**Goal of the exercise:** Lines before the one containing "angle in the map" are left out; that line and every line after it, through the end of the records, are to be reproduced exactly.

Collected data
□ □ □ □

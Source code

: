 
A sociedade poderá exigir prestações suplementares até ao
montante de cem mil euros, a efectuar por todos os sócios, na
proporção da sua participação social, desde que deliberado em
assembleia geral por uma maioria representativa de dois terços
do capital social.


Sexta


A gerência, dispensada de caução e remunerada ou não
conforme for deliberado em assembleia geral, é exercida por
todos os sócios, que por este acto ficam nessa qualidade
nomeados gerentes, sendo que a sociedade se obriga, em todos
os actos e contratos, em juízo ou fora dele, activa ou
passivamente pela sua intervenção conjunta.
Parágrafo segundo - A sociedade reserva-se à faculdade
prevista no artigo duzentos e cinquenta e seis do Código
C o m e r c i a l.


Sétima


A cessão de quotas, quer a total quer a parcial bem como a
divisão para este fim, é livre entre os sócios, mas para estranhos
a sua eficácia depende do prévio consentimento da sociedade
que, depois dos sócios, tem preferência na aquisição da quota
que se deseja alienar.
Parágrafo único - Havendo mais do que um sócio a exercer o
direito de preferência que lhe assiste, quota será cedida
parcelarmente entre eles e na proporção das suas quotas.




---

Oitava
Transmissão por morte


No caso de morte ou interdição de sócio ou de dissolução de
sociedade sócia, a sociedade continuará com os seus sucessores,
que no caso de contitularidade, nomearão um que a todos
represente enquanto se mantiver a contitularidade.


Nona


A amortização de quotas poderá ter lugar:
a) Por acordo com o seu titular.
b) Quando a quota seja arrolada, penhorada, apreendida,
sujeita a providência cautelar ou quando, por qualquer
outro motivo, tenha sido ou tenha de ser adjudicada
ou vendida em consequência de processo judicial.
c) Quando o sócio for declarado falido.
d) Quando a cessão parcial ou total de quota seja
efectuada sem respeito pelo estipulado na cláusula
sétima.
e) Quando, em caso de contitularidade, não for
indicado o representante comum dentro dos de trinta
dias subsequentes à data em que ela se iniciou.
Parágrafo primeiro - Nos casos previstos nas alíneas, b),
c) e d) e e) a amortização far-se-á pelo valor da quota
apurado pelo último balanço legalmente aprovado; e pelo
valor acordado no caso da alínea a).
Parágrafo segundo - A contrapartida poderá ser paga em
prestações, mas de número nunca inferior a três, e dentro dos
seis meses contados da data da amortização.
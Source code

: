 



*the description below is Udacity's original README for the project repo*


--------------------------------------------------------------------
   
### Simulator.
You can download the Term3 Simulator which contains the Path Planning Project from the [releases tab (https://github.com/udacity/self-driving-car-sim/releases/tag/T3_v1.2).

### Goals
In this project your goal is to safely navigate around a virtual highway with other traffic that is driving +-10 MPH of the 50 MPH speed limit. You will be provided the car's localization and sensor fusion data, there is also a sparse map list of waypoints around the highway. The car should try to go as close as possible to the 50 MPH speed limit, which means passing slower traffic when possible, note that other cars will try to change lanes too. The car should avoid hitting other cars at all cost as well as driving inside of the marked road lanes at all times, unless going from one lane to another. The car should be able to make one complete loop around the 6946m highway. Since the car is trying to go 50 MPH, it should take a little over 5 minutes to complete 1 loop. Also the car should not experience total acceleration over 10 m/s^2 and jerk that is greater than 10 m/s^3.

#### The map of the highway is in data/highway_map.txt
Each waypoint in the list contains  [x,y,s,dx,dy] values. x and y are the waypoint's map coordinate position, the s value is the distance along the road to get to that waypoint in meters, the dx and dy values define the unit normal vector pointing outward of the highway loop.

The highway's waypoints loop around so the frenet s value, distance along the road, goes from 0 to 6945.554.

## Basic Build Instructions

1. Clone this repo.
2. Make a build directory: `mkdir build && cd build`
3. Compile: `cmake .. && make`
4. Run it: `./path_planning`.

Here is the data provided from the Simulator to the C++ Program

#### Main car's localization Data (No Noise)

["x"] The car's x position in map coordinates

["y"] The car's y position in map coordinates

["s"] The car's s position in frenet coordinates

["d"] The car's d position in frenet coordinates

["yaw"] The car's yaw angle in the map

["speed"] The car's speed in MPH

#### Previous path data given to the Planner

□ □ □ □

**Response to this exercise:**
["yaw"] The car's yaw angle in the map

["speed"] The car's speed in MPH

#### Previous path data given to the Planner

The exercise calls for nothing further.